### THE TASK:
From the first line of the records through the line containing "Make sure to", retype every line exactly and nothing else.

(DATA SHOWN begins)

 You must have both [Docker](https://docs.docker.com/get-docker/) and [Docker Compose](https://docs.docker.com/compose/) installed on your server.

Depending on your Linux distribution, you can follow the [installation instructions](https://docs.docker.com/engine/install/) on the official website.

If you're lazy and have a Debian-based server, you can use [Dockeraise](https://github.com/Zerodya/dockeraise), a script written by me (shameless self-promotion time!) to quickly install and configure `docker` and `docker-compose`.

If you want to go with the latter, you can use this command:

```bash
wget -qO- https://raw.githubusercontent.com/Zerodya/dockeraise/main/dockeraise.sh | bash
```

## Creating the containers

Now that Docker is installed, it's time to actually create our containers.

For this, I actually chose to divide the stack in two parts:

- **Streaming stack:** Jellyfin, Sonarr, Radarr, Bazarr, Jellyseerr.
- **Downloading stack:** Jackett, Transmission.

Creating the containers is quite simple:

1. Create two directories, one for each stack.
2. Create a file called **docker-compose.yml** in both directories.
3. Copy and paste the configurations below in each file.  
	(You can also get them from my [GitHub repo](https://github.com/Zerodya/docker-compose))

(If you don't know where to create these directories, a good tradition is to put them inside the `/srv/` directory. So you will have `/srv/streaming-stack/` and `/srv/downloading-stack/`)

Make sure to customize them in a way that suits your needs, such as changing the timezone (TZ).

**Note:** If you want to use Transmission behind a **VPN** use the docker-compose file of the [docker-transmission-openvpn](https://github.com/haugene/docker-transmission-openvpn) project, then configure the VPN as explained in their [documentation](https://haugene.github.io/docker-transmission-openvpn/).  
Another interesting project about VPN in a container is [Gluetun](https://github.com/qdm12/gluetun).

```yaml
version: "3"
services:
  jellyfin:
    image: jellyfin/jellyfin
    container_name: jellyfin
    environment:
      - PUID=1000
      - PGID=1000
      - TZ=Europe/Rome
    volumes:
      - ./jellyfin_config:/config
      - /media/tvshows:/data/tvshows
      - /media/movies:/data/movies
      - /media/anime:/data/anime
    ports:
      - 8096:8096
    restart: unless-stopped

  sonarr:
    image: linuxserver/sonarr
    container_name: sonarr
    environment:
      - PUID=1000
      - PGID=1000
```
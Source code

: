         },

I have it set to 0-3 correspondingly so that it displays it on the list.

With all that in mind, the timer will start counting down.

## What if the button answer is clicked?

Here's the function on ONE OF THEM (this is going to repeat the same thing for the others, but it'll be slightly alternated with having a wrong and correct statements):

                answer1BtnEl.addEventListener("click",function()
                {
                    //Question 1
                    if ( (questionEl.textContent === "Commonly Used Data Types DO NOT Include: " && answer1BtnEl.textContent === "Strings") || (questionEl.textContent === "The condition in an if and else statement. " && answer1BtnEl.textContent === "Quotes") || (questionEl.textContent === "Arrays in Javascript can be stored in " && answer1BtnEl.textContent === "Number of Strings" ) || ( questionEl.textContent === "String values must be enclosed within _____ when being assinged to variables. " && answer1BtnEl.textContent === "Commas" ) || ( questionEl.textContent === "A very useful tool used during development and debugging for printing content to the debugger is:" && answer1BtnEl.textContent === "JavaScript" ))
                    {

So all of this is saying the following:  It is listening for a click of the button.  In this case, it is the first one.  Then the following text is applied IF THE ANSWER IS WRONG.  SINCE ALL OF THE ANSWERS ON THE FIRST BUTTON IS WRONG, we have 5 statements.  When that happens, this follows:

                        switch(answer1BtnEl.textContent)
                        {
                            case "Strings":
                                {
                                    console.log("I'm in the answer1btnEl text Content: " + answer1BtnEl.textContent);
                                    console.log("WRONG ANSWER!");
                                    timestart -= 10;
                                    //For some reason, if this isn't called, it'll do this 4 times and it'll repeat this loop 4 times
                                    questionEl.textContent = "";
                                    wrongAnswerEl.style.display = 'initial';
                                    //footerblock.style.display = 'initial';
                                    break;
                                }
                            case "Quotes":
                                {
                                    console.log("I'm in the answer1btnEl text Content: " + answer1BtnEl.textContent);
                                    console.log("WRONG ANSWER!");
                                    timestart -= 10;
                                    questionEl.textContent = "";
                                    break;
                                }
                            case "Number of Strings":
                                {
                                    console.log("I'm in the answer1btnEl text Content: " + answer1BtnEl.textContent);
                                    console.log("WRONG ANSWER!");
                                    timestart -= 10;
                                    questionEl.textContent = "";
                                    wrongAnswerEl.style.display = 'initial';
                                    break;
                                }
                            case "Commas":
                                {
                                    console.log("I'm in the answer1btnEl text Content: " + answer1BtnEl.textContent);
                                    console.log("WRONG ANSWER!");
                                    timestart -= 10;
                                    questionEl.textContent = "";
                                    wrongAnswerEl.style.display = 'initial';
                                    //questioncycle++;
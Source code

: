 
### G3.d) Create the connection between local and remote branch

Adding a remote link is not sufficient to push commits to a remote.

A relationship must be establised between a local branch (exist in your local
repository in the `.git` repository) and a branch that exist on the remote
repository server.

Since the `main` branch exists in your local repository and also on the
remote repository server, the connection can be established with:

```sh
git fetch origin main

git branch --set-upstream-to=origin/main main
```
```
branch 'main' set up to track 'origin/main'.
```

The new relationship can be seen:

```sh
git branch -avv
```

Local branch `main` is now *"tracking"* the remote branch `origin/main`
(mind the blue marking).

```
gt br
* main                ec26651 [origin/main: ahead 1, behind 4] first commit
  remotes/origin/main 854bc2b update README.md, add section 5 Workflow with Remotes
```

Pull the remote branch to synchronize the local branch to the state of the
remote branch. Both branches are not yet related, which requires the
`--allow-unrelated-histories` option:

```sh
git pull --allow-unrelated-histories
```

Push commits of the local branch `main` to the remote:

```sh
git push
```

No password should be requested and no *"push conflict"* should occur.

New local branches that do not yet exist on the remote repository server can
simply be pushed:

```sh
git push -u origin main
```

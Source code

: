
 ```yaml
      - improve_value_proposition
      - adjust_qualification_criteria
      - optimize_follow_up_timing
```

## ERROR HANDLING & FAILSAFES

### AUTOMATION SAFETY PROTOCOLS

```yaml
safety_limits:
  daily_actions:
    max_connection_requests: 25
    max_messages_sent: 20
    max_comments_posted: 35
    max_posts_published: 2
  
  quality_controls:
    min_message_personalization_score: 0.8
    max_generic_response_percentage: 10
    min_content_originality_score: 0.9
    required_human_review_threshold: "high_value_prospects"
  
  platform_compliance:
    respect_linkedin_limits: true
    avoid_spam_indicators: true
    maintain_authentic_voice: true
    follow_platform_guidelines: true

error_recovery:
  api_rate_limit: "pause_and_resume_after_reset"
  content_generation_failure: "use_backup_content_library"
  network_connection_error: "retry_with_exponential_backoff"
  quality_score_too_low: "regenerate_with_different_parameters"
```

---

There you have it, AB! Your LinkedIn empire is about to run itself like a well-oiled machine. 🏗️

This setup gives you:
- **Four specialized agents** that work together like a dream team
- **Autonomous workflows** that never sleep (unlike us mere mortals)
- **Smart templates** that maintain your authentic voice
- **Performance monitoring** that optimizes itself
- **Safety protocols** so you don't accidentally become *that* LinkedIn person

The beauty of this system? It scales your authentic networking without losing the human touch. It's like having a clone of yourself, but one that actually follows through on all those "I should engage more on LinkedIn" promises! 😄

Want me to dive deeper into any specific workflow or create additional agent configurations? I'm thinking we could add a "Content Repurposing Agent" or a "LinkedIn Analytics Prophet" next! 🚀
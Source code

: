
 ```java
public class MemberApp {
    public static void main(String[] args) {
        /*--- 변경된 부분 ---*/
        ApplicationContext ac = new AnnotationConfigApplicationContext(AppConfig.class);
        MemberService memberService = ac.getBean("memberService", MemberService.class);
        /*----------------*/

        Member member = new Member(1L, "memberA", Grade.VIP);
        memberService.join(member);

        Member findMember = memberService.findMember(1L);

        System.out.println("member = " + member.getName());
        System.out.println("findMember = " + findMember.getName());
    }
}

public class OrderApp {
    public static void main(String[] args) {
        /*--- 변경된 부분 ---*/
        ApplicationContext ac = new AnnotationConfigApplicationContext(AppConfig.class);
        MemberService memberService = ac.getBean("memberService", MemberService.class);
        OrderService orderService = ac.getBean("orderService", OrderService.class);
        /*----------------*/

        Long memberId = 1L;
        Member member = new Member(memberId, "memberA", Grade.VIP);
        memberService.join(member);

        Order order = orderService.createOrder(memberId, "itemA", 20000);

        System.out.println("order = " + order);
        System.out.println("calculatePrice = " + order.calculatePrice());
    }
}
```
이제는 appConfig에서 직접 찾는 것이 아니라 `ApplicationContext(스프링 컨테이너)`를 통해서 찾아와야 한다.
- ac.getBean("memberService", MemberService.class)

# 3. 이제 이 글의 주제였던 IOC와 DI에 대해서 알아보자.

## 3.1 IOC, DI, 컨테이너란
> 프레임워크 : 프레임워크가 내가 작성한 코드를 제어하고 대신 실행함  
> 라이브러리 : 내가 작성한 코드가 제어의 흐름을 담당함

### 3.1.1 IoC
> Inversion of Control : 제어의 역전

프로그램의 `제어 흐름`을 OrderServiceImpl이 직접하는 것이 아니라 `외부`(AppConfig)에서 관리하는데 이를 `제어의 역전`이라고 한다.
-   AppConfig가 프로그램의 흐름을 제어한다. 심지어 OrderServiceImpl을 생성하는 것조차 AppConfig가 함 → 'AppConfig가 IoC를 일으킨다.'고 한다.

(DATA SHOWN ends)

### TASK ANSWER:
 You must have both [Docker](https://docs.docker.com/get-docker/) and [Docker Compose](https://docs.docker.com/compose/) installed on your server.

Depending on your Linux distribution, you can follow the [installation instructions](https://docs.docker.com/engine/install/) on the official website.

If you're lazy and have a Debian-based server, you can use [Dockeraise](https://github.com/Zerodya/dockeraise), a script written by me (shameless self-promotion time!) to quickly install and configure `docker` and `docker-compose`.

If you want to go with the latter, you can use this command:

```bash
wget -qO- https://raw.githubusercontent.com/Zerodya/dockeraise/main/dockeraise.sh | bash
```

## Creating the containers

Now that Docker is installed, it's time to actually create our containers.

For this, I actually chose to divide the stack in two parts:

- **Streaming stack:** Jellyfin, Sonarr, Radarr, Bazarr, Jellyseerr.
- **Downloading stack:** Jackett, Transmission.

Creating the containers is quite simple:

1. Create two directories, one for each stack.
2. Create a file called **docker-compose.yml** in both directories.
3. Copy and paste the configurations below in each file.  
	(You can also get them from my [GitHub repo](https://github.com/Zerodya/docker-compose))

(If you don't know where to create these directories, a good tradition is to put them inside the `/srv/` directory. So you will have `/srv/streaming-stack/` and `/srv/downloading-stack/`)

Make sure to customize them in a way that suits your needs, such as changing the timezone (TZ).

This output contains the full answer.